The Build Security In Guidelines is a taxonomy of mid-level engineering concerns that were derived from the vulnerability database accumulated by the CERT® Coordination Center over its 15-year history. In general, these concerns are less abstract than the Build Security In Principles—which are intended to be enduring top-level concerns—and more abstract than the Build Security In Coding Rules—which are intended to be precise, specific implementation advice.
Assume that Technology Will Contain Vulnerabilities
Validate All Input as Precisely as Possible
Use All Security Mechanisms Correctly
Do Not Allow Your System to Ever Use or Depend on Language Behaviors that Are "Undefined"

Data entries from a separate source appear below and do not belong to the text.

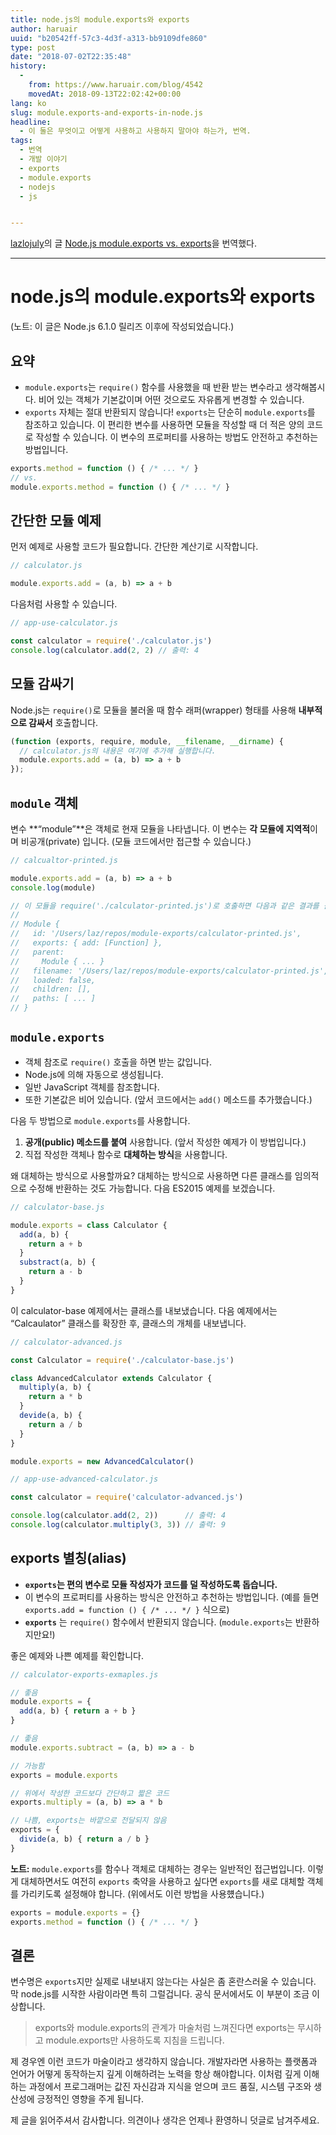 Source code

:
 ```yaml
---
title: node.js의 module.exports와 exports
author: haruair
uuid: "b20542ff-57c3-4d3f-a313-bb9109dfe860"
type: post
date: "2018-07-02T22:35:48"
history:
  - 
    from: https://www.haruair.com/blog/4542
    movedAt: 2018-09-13T22:02:42+00:00
lang: ko
slug: module.exports-and-exports-in-node.js
headline:
  - 이 둘은 무엇이고 어떻게 사용하고 사용하지 말아야 하는가, 번역.
tags:
  - 번역
  - 개발 이야기
  - exports
  - module.exports
  - nodejs
  - js


---
```

[lazlojuly][1]의 글 [Node.js module.exports vs. exports][2]을 번역했다.

* * *

# node.js의 module.exports와 exports

(노트: 이 글은 Node.js 6.1.0 릴리즈 이후에 작성되었습니다.)

## 요약

  * `module.exports`는 `require()` 함수를 사용했을 때 반환 받는 변수라고 생각해봅시다. 비어 있는 객체가 기본값이며 어떤 것으로도 자유롭게 변경할 수 있습니다.
  * `exports` 자체는 절대 반환되지 않습니다! `exports`는 단순히 `module.exports`를 참조하고 있습니다. 이 편리한 변수를 사용하면 모듈을 작성할 때 더 적은 양의 코드로 작성할 수 있습니다. 이 변수의 프로퍼티를 사용하는 방법도 안전하고 추천하는 방법입니다.

```js
exports.method = function () { /* ... */ }
// vs.
module.exports.method = function () { /* ... */ }
```

## 간단한 모듈 예제

먼저 예제로 사용할 코드가 필요합니다. 간단한 계산기로 시작합니다.

```js
// calculator.js

module.exports.add = (a, b) => a + b
```

다음처럼 사용할 수 있습니다.

```js
// app-use-calculator.js

const calculator = require('./calculator.js')
console.log(calculator.add(2, 2) // 출력: 4
```

## 모듈 감싸기

Node.js는 `require()`로 모듈을 불러올 때 함수 래퍼(wrapper) 형태를 사용해 **내부적으로 감싸서** 호출합니다.

```js
(function (exports, require, module, __filename, __dirname) {
  // calculator.js의 내용은 여기에 추가해 실행합니다.
  module.exports.add = (a, b) => a + b
});
```

## `module` 객체

변수 **&#8220;module&#8221;**은 객체로 현재 모듈을 나타냅니다. 이 변수는 **각 모듈에 지역적**이며 비공개(private) 입니다. (모듈 코드에서만 접근할 수 있습니다.)

```js
// calcualtor-printed.js

module.exports.add = (a, b) => a + b
console.log(module)

// 이 모듈을 require('./calculator-printed.js')로 호출하면 다음과 같은 결과를 볼 수 있습니다.
//
// Module {
//   id: '/Users/laz/repos/module-exports/calculator-printed.js',
//   exports: { add: [Function] },
//   parent: 
//     Module { ... }
//   filename: '/Users/laz/repos/module-exports/calculator-printed.js',
//   loaded: false,
//   children: [],
//   paths: [ ... ]
// }
```

## `module.exports`

  * 객체 참조로 `require()` 호출을 하면 받는 값입니다.
  * Node.js에 의해 자동으로 생성됩니다.
  * 일반 JavaScript 객체를 참조합니다.
  * 또한 기본값은 비어 있습니다. (앞서 코드에서는 `add()` 메소드를 추가했습니다.)

다음 두 방법으로 `module.exports`를 사용합니다.

  1. **공개(public) 메소드를 붙여** 사용합니다. (앞서 작성한 예제가 이 방법입니다.)
  2. 직접 작성한 객체나 함수로 **대체하는 방식**을 사용합니다.

왜 대체하는 방식으로 사용할까요? 대체하는 방식으로 사용하면 다른 클래스를 임의적으로 수정해 반환하는 것도 가능합니다. 다음 ES2015 예제를 보겠습니다.

```js
// calculator-base.js

module.exports = class Calculator {
  add(a, b) {
    return a + b
  }
  substract(a, b) {
    return a - b
  }
}
```

이 calculator-base 예제에서는 클래스를 내보냈습니다. 다음 예제에서는 &#8220;Calcaulator&#8221; 클래스를 확장한 후, 클래스의 개체를 내보냅니다.

```js
// calculator-advanced.js

const Calculator = require('./calculator-base.js')

class AdvancedCalculator extends Calculator {
  multiply(a, b) {
    return a * b
  }
  devide(a, b) {
    return a / b
  }
}

module.exports = new AdvancedCalculator()
```

```js
// app-use-advanced-calculator.js

const calculator = require('calculator-advanced.js')

console.log(calculator.add(2, 2))      // 출력: 4
console.log(calculator.multiply(3, 3)) // 출력: 9
```

## exports 별칭(alias)

  * **`exports`는 편의 변수로 모듈 작성자가 코드를 덜 작성하도록 돕습니다.**
  * 이 변수의 프로퍼티를 사용하는 방식은 안전하고 추천하는 방법입니다. (예를 들면 `exports.add = function () { /* ... */ }` 식으로)
  * **`exports`** 는 `require()` 함수에서 반환되지 않습니다. (`module.exports`는 반환하지만요!)

좋은 예제와 나쁜 예제를 확인합니다.

```js
// calculator-exports-exmaples.js

// 좋음
module.exports = {
  add(a, b) { return a + b }
}

// 좋음
module.exports.subtract = (a, b) => a - b

// 가능함
exports = module.exports

// 위에서 작성한 코드보다 간단하고 짧은 코드
exports.multiply = (a, b) => a * b

// 나쁨, exports는 바깥으로 전달되지 않음
exports = {
  divide(a, b) { return a / b }
}
```

**노트:** `module.exports`를 함수나 객체로 대체하는 경우는 일반적인 접근법입니다. 이렇게 대체하면서도 여전히 `exports` 축약을 사용하고 싶다면 `exports`를 새로 대체할 객체를 가리키도록 설정해야 합니다. (위에서도 이런 방법을 사용헀습니다.)

```js
exports = module.exports = {}
exports.method = function () { /* ... */ }
```

## 결론

변수명은 `exports`지만 실제로 내보내지 않는다는 사실은 좀 혼란스러울 수 있습니다. 막 node.js를 시작한 사람이라면 특히 그럴겁니다. 공식 문서에서도 이 부분이 조금 이상합니다.

> exports와 module.exports의 관계가 마술처럼 느껴진다면 exports는 무시하고 module.exports만 사용하도록 지침을 드립니다. 

제 경우엔 이런 코드가 마술이라고 생각하지 않습니다. 개발자라면 사용하는 플랫폼과 언어가 어떻게 동작하는지 깊게 이해하려는 노력을 항상 해야합니다. 이처럼 깊게 이해하는 과정에서 프로그래머는 값진 자신감과 지식을 얻으며 코드 품질, 시스템 구조와 생산성에 긍정적인 영향을 주게 됩니다.

제 글을 읽어주셔서 감사합니다. 의견이나 생각은 언제나 환영하니 덧글로 남겨주세요.

 [1]: https://twitter.com/lazlojuly
 [2]: https://medium.freecodecamp.org/node-js-module-exports-vs-exports-ec7e254d63ac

In every phase of a system's development, under particular conditions, features added—or omitted—can introduce security vulnerabilities. To produce a safe and secure system, the competent, security-conscious engineer must
learn the meaning of software assurance and be knowledgeable in the practice of supporting techniques,
recognize the security implications of all functional requirements,
recognize the security implications of missing requirements,
recognize emergent behaviors in the system that have security implications,
recognize the implications of an evolving deployment environment on the system,
translate those implications into additional system requirements,
design features to meet those requirements,
recognize the security implications of the included and omitted features,
add, modify, or remove features accordingly,
recognize the security implications of the system's implementation,
correct any defects in the implementation,
understand how to test the system for compliance with security requirements, and
be able to use software assurance techniques to demonstrate the assurance attributes of the system.
A failure in any of these, and more, can leave the system with security vulnerabilities.